__Exercise input__
============
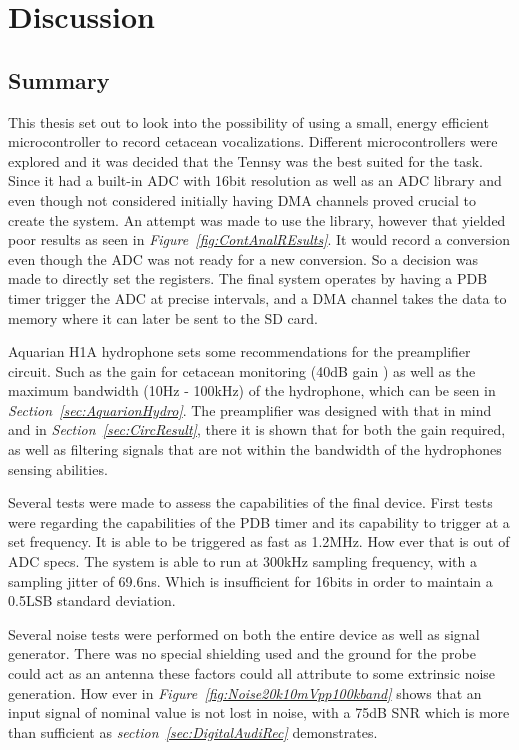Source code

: \chapter{Discussion}








\section{Summary}

This thesis set out to look into the possibility of using a small, energy efficient microcontroller to record cetacean vocalizations.
Different microcontrollers were explored and it was decided that the Tennsy was the best suited for the task.
Since it had a built-in ADC with 16bit resolution as well as an ADC library and even though not considered initially having DMA channels proved crucial to create the system.
An attempt was made to use the library, however that yielded poor results as seen in \textit{Figure~\ref{fig:ContAnalREsults}}. 
It would record a conversion even though the ADC was not ready for a new conversion.
So a decision was made to directly set the registers.
The final system operates by having a PDB timer trigger the ADC at precise intervals, and a DMA channel takes the data to memory where it can later be sent to the SD card.

Aquarian H1A hydrophone sets some recommendations for the preamplifier circuit. 
Such as the gain for cetacean monitoring (40dB gain ) as well as the maximum bandwidth (10Hz - 100kHz) of the hydrophone, which can be seen in \textit{Section~\ref{sec:AquarionHydro}}.
The preamplifier was designed with that in mind and in \textit{Section~\ref{sec:CircResult}}, there it is shown that for both the gain required, as well as filtering signals that are not within the bandwidth of the hydrophones sensing abilities.

Several tests were made to assess the capabilities of the final device.
First tests were regarding the capabilities of the PDB timer and its capability to trigger at a set frequency.
It is able to be triggered as fast as 1.2MHz.
How ever that is out of ADC specs.
The system is able to run at 300kHz sampling frequency, with a sampling jitter of 69.6ns.
Which is insufficient for 16bits  in order to maintain a 0.5LSB standard deviation.

Several noise tests were performed on both the entire device as well as signal generator.
There was no special shielding used and the ground for the probe could act as an antenna these factors could all attribute to some extrinsic noise generation.
How ever in \textit{Figure~\ref{fig:Noise20k10mVpp100kband}} shows that an input signal of nominal value is not lost in noise, with a 75dB SNR which is more than sufficient as \textit{section~\ref{sec:DigitalAudiRec}} demonstrates.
============
__What is needed__
None of the images should be copied, but every entry must be given again exactly.

__Exercise response__
Source code

: \chapter{Discussion}








\section{Summary}

This thesis set out to look into the possibility of using a small, energy efficient microcontroller to record cetacean vocalizations.
Different microcontrollers were explored and it was decided that the Tennsy was the best suited for the task.
Since it had a built-in ADC with 16bit resolution as well as an ADC library and even though not considered initially having DMA channels proved crucial to create the system.
An attempt was made to use the library, however that yielded poor results as seen in \textit{Figure~\ref{fig:ContAnalREsults}}. 
It would record a conversion even though the ADC was not ready for a new conversion.
So a decision was made to directly set the registers.
The final system operates by having a PDB timer trigger the ADC at precise intervals, and a DMA channel takes the data to memory where it can later be sent to the SD card.

Aquarian H1A hydrophone sets some recommendations for the preamplifier circuit. 
Such as the gain for cetacean monitoring (40dB gain ) as well as the maximum bandwidth (10Hz - 100kHz) of the hydrophone, which can be seen in \textit{Section~\ref{sec:AquarionHydro}}.
The preamplifier was designed with that in mind and in \textit{Section~\ref{sec:CircResult}}, there it is shown that for both the gain required, as well as filtering signals that are not within the bandwidth of the hydrophones sensing abilities.

Several tests were made to assess the capabilities of the final device.
First tests were regarding the capabilities of the PDB timer and its capability to trigger at a set frequency.
It is able to be triggered as fast as 1.2MHz.
How ever that is out of ADC specs.
The system is able to run at 300kHz sampling frequency, with a sampling jitter of 69.6ns.
Which is insufficient for 16bits  in order to maintain a 0.5LSB standard deviation.

Several noise tests were performed on both the entire device as well as signal generator.
There was no special shielding used and the ground for the probe could act as an antenna these factors could all attribute to some extrinsic noise generation.
How ever in \textit{Figure~\ref{fig:Noise20k10mVpp100kband}} shows that an input signal of nominal value is not lost in noise, with a 75dB SNR which is more than sufficient as \textit{section~\ref{sec:DigitalAudiRec}} demonstrates.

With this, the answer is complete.